What you should do ::
Find the line with "### R-CNN 的流程" in the entries below. Repeat it, every following line, and the line with "CNN 适应新的数据集，作者在原来参数的基础上，用 PASCAL", exactly and with nothing added.

►

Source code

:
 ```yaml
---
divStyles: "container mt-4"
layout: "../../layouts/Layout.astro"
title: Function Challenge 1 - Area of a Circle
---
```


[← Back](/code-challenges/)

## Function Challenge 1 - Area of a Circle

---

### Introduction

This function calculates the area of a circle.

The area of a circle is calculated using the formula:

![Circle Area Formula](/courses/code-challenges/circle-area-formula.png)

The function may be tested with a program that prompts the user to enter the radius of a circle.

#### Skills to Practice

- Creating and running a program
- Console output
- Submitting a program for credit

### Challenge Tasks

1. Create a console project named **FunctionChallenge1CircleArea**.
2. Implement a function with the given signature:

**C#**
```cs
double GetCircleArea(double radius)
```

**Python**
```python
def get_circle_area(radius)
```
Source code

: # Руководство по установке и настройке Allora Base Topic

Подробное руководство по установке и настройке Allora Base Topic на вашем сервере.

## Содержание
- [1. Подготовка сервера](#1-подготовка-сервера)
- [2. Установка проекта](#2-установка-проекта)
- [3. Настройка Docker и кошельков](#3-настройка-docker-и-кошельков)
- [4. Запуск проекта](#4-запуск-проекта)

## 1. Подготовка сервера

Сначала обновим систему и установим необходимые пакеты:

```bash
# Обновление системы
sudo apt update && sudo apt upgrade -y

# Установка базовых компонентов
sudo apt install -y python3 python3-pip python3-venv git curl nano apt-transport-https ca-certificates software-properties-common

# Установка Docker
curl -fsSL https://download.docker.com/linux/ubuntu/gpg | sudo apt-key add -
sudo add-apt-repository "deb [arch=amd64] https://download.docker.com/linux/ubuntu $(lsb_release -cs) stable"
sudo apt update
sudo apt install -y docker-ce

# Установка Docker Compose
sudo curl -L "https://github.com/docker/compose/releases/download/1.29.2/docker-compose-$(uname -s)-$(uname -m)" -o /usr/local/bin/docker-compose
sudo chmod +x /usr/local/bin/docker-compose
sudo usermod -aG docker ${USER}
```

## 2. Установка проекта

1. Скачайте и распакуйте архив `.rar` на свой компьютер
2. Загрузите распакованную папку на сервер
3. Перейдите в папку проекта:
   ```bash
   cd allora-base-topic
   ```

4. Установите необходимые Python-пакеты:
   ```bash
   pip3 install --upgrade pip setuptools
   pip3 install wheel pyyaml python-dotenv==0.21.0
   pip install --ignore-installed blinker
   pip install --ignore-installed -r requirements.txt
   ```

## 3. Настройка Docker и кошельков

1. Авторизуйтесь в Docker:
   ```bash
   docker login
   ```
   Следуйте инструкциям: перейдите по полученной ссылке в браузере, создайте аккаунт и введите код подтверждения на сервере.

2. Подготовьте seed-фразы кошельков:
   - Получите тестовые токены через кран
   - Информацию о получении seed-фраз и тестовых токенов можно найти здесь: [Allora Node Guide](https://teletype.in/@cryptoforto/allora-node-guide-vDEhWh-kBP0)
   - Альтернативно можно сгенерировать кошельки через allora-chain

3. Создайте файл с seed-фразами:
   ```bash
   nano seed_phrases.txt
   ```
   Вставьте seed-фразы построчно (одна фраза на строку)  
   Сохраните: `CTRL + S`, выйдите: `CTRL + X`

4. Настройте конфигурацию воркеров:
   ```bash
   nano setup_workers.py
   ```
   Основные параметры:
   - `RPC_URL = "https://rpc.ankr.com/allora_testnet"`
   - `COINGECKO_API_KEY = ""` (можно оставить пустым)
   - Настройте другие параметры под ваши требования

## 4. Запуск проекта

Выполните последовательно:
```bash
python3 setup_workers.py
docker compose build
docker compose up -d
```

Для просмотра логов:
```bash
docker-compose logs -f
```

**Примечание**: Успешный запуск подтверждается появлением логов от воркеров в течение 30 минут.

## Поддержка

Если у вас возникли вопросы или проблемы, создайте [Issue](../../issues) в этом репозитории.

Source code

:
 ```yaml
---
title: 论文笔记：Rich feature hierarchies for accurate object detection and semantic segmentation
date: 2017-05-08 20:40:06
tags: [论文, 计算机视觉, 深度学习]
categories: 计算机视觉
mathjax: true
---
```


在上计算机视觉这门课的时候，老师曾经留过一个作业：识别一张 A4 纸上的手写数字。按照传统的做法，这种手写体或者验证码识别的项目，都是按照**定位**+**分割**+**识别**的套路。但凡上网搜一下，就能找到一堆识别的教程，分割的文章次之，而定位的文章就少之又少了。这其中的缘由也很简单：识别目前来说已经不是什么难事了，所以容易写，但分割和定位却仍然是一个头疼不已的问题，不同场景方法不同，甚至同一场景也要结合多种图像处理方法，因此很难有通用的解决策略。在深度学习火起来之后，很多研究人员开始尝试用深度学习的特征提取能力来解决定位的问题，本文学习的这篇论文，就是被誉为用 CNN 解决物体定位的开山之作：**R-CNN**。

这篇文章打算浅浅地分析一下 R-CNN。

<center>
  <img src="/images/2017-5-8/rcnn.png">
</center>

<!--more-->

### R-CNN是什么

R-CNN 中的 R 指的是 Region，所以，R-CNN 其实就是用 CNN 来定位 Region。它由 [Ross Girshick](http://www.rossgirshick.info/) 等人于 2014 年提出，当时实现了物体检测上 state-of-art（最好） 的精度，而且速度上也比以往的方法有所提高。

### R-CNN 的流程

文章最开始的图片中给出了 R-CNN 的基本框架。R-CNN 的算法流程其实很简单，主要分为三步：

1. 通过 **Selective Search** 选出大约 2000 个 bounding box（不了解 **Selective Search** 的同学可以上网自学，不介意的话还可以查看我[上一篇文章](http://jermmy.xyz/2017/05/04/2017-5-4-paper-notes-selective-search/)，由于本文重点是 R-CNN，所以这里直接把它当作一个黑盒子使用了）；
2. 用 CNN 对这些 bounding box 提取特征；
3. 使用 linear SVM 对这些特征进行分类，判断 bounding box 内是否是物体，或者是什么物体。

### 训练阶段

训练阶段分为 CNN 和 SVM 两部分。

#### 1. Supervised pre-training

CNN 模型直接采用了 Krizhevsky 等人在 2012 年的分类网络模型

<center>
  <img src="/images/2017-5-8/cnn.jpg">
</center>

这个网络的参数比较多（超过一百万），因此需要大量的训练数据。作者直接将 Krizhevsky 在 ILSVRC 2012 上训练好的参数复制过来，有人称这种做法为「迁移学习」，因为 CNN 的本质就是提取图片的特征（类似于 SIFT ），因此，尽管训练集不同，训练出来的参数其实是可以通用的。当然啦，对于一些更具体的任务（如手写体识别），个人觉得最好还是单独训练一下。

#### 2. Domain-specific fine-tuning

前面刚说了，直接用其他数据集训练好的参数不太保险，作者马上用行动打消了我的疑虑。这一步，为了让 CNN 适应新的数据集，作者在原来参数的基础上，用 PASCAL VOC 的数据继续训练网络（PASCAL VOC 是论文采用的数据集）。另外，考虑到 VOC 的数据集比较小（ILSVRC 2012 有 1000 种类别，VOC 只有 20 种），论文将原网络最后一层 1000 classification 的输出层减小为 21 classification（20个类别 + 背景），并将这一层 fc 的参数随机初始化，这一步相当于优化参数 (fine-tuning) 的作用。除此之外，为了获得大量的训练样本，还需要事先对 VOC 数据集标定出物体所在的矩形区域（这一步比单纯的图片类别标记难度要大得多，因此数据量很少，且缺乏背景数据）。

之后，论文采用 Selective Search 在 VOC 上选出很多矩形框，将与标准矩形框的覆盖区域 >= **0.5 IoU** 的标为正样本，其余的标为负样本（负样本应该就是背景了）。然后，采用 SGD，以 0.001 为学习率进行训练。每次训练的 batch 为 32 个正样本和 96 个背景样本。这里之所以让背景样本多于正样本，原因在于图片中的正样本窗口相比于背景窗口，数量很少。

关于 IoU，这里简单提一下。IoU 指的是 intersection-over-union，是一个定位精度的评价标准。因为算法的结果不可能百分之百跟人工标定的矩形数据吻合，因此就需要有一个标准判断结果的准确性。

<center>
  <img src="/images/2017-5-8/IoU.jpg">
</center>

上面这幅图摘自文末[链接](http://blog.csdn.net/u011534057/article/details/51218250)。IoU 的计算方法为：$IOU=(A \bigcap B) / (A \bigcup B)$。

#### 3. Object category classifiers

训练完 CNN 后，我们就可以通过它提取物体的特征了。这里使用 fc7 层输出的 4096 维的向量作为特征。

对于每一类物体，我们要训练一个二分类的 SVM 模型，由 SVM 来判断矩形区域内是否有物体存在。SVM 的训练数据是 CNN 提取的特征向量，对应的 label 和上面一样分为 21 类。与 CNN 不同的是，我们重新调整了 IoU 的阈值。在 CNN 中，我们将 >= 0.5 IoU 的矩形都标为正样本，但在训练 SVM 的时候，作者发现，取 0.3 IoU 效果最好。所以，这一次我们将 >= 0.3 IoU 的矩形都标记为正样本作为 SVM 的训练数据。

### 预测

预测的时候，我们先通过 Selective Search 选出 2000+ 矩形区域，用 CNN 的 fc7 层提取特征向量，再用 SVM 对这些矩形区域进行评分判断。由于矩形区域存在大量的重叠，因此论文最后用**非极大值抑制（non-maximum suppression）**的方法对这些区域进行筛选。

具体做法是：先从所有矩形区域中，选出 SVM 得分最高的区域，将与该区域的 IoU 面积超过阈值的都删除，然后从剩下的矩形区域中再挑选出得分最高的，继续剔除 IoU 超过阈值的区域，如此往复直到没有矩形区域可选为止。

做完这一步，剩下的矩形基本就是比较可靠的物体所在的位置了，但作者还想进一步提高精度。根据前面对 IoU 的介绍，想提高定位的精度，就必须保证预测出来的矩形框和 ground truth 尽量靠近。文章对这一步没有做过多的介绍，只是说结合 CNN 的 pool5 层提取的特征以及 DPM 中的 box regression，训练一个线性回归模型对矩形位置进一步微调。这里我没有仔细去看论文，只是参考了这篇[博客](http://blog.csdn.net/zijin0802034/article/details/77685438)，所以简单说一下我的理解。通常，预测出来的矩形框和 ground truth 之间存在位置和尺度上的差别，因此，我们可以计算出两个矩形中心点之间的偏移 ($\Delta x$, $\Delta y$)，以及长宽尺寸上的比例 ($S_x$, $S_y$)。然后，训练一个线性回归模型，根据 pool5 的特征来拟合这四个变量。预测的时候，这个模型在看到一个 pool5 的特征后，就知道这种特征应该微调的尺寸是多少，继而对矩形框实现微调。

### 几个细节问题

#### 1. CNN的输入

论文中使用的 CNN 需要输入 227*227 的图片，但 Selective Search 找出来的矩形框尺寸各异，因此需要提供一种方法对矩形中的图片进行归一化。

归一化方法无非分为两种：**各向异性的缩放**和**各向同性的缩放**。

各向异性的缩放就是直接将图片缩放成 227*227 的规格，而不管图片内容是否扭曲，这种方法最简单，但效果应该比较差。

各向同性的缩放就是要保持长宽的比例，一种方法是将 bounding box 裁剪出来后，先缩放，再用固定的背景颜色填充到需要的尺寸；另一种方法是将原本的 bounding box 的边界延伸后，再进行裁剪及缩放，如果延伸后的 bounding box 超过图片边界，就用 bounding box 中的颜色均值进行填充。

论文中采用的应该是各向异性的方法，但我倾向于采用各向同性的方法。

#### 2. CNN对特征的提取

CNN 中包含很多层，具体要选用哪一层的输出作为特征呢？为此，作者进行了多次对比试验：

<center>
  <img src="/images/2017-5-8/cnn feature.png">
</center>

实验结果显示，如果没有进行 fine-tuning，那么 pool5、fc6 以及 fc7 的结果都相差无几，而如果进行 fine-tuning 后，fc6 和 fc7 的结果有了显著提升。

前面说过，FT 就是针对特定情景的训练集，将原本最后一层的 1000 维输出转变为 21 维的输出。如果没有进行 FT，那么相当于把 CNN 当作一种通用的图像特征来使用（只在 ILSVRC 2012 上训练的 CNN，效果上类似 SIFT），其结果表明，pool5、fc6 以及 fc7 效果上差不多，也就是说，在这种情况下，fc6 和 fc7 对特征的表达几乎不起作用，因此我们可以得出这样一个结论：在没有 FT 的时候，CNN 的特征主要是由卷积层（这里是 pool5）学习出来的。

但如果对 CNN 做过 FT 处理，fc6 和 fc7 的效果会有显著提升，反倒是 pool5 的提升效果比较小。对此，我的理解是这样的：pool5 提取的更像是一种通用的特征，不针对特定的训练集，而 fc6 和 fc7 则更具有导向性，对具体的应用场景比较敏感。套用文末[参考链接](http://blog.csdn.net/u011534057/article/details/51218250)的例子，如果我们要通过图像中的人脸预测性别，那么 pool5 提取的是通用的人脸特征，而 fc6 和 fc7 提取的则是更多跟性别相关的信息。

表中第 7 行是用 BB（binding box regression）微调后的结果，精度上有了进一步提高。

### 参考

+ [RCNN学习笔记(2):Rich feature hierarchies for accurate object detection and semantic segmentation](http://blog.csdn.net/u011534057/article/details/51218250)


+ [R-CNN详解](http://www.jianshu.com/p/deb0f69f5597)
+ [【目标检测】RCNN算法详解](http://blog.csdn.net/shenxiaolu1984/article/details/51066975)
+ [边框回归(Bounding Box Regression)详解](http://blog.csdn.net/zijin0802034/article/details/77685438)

◄

Solution for this problem ::
### R-CNN 的流程

文章最开始的图片中给出了 R-CNN 的基本框架。R-CNN 的算法流程其实很简单，主要分为三步：

1. 通过 **Selective Search** 选出大约 2000 个 bounding box（不了解 **Selective Search** 的同学可以上网自学，不介意的话还可以查看我[上一篇文章](http://jermmy.xyz/2017/05/04/2017-5-4-paper-notes-selective-search/)，由于本文重点是 R-CNN，所以这里直接把它当作一个黑盒子使用了）；
2. 用 CNN 对这些 bounding box 提取特征；
3. 使用 linear SVM 对这些特征进行分类，判断 bounding box 内是否是物体，或者是什么物体。

### 训练阶段

训练阶段分为 CNN 和 SVM 两部分。

#### 1. Supervised pre-training

CNN 模型直接采用了 Krizhevsky 等人在 2012 年的分类网络模型

<center>
  <img src="/images/2017-5-8/cnn.jpg">
</center>

这个网络的参数比较多（超过一百万），因此需要大量的训练数据。作者直接将 Krizhevsky 在 ILSVRC 2012 上训练好的参数复制过来，有人称这种做法为「迁移学习」，因为 CNN 的本质就是提取图片的特征（类似于 SIFT ），因此，尽管训练集不同，训练出来的参数其实是可以通用的。当然啦，对于一些更具体的任务（如手写体识别），个人觉得最好还是单独训练一下。

#### 2. Domain-specific fine-tuning

前面刚说了，直接用其他数据集训练好的参数不太保险，作者马上用行动打消了我的疑虑。这一步，为了让 CNN 适应新的数据集，作者在原来参数的基础上，用 PASCAL VOC 的数据继续训练网络（PASCAL VOC 是论文采用的数据集）。另外，考虑到 VOC 的数据集比较小（ILSVRC 2012 有 1000 种类别，VOC 只有 20 种），论文将原网络最后一层 1000 classification 的输出层减小为 21 classification（20个类别 + 背景），并将这一层 fc 的参数随机初始化，这一步相当于优化参数 (fine-tuning) 的作用。除此之外，为了获得大量的训练样本，还需要事先对 VOC 数据集标定出物体所在的矩形区域（这一步比单纯的图片类别标记难度要大得多，因此数据量很少，且缺乏背景数据）。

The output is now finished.